Sagar Lonial, MD, FACP: Once you get past first relapse, then the question becomes, What do you have left, and how do you use available agents? And in my personal view, we don’t back off in terms of what we’re trying to do to maximize depth of response. So I think it’s important to remember that your goals are probably relatively similar, unless a patient does not have a good performance status. So if they’ve become frail through the course of their disease treatment or they’ve got other comorbidities that really limit your ability to push them, then you back off. But in general, I think about second or subsequent relapse the same way I think about first. Our goal is to hit them with combination therapy and try to eradicate as much of the disease as we can.
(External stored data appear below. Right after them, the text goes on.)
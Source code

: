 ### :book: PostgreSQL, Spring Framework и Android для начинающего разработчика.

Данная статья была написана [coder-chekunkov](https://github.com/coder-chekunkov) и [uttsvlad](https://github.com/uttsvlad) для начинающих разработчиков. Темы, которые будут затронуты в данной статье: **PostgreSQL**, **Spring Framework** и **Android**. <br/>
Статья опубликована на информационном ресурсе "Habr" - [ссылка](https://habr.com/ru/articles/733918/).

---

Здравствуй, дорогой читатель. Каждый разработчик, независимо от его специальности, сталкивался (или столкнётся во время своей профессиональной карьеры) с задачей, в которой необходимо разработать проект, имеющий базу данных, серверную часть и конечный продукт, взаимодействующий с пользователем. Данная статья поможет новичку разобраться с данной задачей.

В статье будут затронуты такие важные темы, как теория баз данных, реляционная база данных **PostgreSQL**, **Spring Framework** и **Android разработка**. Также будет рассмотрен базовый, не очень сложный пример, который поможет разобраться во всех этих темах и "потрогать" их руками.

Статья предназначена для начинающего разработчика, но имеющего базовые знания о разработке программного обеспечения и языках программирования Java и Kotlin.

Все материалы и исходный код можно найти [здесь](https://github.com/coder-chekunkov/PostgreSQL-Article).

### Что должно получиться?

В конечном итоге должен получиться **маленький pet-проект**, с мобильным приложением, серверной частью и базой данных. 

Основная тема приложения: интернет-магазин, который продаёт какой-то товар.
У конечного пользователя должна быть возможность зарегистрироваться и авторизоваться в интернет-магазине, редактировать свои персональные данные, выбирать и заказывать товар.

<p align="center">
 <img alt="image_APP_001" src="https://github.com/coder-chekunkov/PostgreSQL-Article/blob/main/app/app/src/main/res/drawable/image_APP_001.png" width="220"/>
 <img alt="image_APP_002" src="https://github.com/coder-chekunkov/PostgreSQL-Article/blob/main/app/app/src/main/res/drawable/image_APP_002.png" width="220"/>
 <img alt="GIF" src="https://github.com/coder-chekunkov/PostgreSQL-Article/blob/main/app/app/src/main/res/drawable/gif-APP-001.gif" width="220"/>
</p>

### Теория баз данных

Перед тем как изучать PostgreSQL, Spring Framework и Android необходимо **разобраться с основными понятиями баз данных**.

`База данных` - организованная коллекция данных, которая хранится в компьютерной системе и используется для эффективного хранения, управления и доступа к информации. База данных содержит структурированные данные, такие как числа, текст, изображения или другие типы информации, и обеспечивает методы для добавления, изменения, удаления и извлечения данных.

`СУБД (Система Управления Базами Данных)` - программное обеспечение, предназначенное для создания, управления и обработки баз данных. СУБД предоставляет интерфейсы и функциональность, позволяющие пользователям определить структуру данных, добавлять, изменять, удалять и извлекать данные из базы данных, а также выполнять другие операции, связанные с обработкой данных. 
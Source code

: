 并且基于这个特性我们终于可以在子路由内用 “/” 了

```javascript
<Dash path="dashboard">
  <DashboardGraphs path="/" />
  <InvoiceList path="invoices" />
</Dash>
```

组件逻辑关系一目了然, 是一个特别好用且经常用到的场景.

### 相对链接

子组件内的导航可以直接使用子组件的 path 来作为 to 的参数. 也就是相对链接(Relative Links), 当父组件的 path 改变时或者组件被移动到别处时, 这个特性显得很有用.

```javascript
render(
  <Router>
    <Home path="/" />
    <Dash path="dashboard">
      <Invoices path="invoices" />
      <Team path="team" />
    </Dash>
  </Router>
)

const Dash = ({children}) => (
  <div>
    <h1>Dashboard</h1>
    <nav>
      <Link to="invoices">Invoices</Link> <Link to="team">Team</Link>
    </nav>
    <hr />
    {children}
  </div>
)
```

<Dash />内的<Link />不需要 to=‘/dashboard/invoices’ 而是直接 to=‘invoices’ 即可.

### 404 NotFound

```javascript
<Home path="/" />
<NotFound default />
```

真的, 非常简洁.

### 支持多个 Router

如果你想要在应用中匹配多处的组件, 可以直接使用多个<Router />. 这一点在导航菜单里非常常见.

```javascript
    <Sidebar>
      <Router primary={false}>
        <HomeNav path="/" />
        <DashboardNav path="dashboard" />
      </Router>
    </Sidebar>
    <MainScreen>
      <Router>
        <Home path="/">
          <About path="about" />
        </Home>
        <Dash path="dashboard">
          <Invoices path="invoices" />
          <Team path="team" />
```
When we talk about second relapse and beyond, I think what you really look at is what are the drugs that they’ve had and what are the drugs that they haven’t had, and this is where I begin to incorporate the old-fashioned drugs, like alkylating agents—cyclophosphamide, DCEP [dexamethasone, cyclophosphamide, etoposide, cisplatin]—based combinations. We don’t use DVd [daratumumab, bortezomib, dexamethasone] as much because it’s tough to get an older, frailer patient through that in the second or third relapse situation, but certainly DCEP. And then trying to reuse antibodies or other drugs that we’ve used in the first and second lines to try to maximize depth and response. What our goal really is in that situation is to try to get them to a clinical trial where we can expose them to something different [from what] their myeloma has seen before. And that can include a novel antibody, it can include a CAR [chimeric antigen receptor] T cell, it can include an MCL-1 [myeloid cell leukemia-1] inhibitor, and it can include a BCL-2 [B-cell lymphoma-2] inhibitor. Many, many new drug classes that are available.
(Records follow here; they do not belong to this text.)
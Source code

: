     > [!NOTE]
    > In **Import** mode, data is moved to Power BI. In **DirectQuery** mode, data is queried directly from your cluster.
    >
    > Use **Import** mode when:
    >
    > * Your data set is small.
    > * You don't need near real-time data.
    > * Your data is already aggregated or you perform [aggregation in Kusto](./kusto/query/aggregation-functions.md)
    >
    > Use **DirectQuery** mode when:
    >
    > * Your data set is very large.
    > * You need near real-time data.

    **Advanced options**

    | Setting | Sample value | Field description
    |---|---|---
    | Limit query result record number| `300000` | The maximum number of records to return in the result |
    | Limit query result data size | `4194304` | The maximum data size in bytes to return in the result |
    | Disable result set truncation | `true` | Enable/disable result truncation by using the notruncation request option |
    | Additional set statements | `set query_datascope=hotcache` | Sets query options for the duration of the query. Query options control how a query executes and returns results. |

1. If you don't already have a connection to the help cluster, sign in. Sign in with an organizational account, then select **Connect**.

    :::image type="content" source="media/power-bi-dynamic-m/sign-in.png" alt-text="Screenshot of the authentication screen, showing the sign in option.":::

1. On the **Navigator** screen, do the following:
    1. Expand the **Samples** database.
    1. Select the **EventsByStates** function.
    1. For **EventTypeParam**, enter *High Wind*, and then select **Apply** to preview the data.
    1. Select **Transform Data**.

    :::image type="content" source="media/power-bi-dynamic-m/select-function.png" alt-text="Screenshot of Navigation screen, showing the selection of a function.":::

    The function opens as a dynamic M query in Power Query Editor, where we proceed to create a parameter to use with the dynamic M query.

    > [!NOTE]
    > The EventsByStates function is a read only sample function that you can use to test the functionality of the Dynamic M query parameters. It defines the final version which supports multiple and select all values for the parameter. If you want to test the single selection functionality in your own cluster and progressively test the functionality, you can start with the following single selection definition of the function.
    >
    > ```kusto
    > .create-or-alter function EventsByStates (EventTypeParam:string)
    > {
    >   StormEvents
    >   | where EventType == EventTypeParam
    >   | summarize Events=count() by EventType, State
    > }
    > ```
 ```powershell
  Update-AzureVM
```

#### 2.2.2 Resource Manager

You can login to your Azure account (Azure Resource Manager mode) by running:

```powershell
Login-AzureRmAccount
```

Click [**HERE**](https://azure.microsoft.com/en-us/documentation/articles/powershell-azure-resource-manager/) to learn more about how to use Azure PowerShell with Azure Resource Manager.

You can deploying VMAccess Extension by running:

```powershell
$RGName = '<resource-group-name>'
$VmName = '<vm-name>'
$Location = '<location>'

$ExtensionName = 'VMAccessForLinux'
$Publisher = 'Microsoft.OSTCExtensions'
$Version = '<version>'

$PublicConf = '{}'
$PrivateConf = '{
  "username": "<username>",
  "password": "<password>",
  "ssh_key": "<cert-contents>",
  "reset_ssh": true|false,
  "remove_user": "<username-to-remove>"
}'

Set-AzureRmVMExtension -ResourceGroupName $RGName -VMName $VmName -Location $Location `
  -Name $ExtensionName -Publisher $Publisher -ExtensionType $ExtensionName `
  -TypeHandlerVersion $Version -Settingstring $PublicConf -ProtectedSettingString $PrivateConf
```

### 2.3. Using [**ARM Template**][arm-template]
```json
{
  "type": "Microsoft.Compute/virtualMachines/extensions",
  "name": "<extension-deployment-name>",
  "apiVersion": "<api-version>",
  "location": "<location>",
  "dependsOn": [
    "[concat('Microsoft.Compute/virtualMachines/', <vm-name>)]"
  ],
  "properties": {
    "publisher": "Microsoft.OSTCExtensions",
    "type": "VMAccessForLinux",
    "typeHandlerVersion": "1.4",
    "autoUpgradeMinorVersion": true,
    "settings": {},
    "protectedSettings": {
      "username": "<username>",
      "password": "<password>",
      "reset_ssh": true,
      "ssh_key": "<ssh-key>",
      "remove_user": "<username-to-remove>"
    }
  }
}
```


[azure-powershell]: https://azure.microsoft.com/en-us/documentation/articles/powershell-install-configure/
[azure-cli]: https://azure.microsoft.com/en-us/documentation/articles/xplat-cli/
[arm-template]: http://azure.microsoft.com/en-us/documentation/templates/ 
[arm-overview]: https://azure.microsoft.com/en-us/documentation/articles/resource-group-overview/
I think as we begin to evaluate what are really the areas where we need additional research and additional therapeutic approaches, there are 2 big areas that come to mind. For me, the first is patients who present with high-risk disease, particularly mutations of P53. We may not even get to second- or third-line therapy because there they crash and burn very quickly. Often 20% to 25% of patients will die within the first 2 years. That is the problem we struggle with in patients with true high-risk myeloma. So that to me represents a huge unmet medical need.
The second area is patients beyond second or third relapse where the available agents are no longer effective and we need to cobble together things to try to get them back into remission. And that’s where agents like CAR T cells or other immune approaches really have helped us to overcome some diseases with patients, but not all of them.
As we think about what’s coming in the next few years for patients with myeloma, and for the doctors who take care of these patients with myeloma, I think we’re going to see an explosion not only in immune-based therapies but really begin to understand how to use some of the mutation data we’re getting from newly diagnosed myeloma trials like CoMMpass or other trials along those roads.
I think that that’s really important because we’ve learned from other cancers that targeting mutations can be effective, but in myeloma, I’m not so sure that targeting a single mutation alone will be sufficient. So partnering it with other drugs will be an important part of what we try to do. And in my mind, a really interesting research question is to try to get patients to low-level disease burden where they’re just barely [minimal residual disease]—positive, look at those cells—which are going to be the troublemakers down the road—and try to figure out how to eradicate that very small clone as opposed to the 5, 6, 7, or 8 clones that are present when a patient received a new diagnosis or first relapsed. That really represents the future in figuring out genetically how to get to that small residual disease clone, which is a challenge, but I think that’s what we’re going to be facing.